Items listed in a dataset

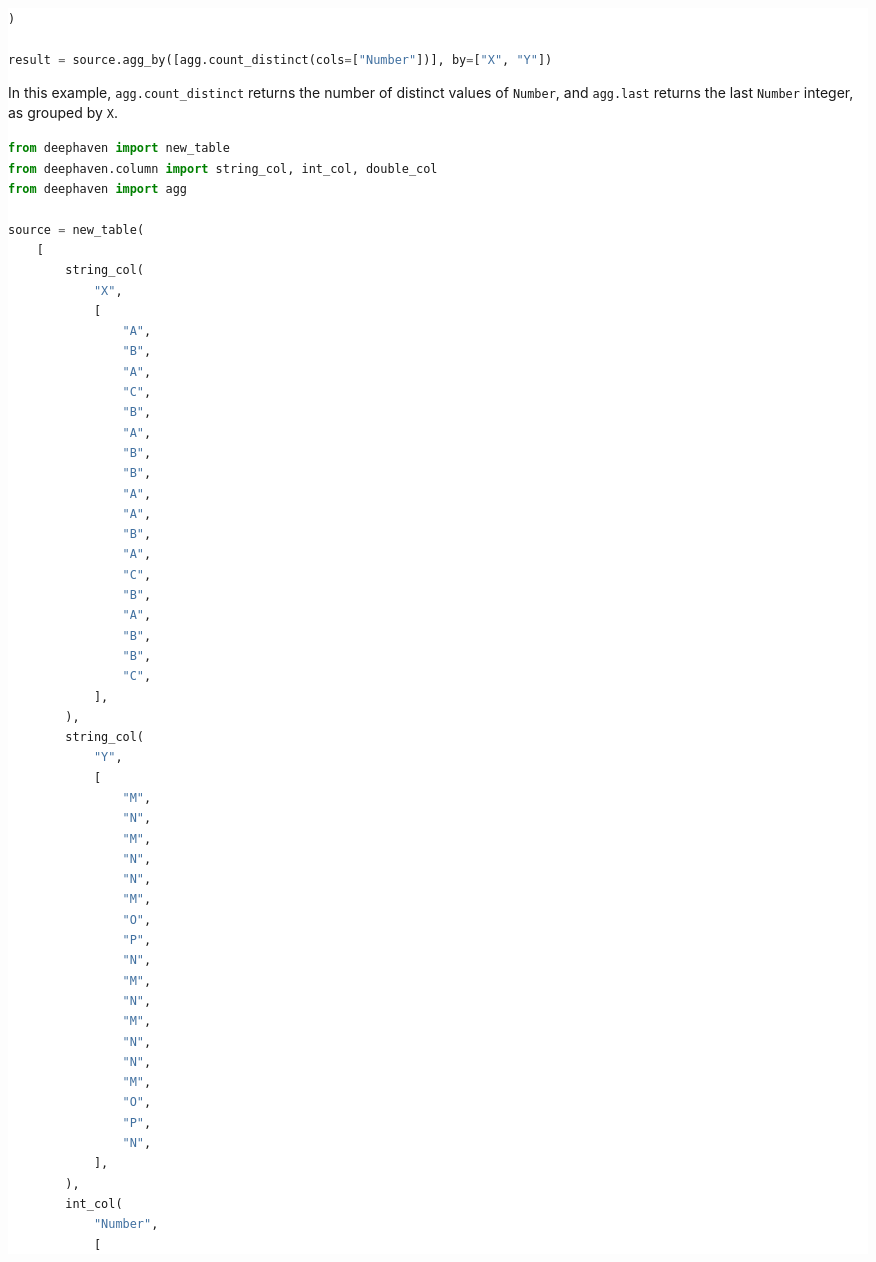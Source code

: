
 ```python order=source,result
)

result = source.agg_by([agg.count_distinct(cols=["Number"])], by=["X", "Y"])
```

In this example, `agg.count_distinct` returns the number of distinct values of `Number`, and `agg.last` returns the last `Number` integer, as grouped by `X`.

```python order=source,result
from deephaven import new_table
from deephaven.column import string_col, int_col, double_col
from deephaven import agg

source = new_table(
    [
        string_col(
            "X",
            [
                "A",
                "B",
                "A",
                "C",
                "B",
                "A",
                "B",
                "B",
                "A",
                "A",
                "B",
                "A",
                "C",
                "B",
                "A",
                "B",
                "B",
                "C",
            ],
        ),
        string_col(
            "Y",
            [
                "M",
                "N",
                "M",
                "N",
                "N",
                "M",
                "O",
                "P",
                "N",
                "M",
                "N",
                "M",
                "N",
                "N",
                "M",
                "O",
                "P",
                "N",
            ],
        ),
        int_col(
            "Number",
            [
```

* _Brief_
The whole of the data above needs retyping exactly, with pictures omitted.

* _Reply_
Source code

:
 ```python order=source,result
)

result = source.agg_by([agg.count_distinct(cols=["Number"])], by=["X", "Y"])
```

In this example, `agg.count_distinct` returns the number of distinct values of `Number`, and `agg.last` returns the last `Number` integer, as grouped by `X`.

```python order=source,result
from deephaven import new_table
from deephaven.column import string_col, int_col, double_col
from deephaven import agg

source = new_table(
    [
        string_col(
            "X",
            [
                "A",
                "B",
                "A",
                "C",
                "B",
                "A",
                "B",
                "B",
                "A",
                "A",
                "B",
                "A",
                "C",
                "B",
                "A",
                "B",
                "B",
                "C",
            ],
        ),
        string_col(
            "Y",
            [
                "M",
                "N",
                "M",
                "N",
                "N",
                "M",
                "O",
                "P",
                "N",
                "M",
                "N",
                "M",
                "N",
                "N",
                "M",
                "O",
                "P",
                "N",
            ],
        ),
        int_col(
            "Number",
            [
```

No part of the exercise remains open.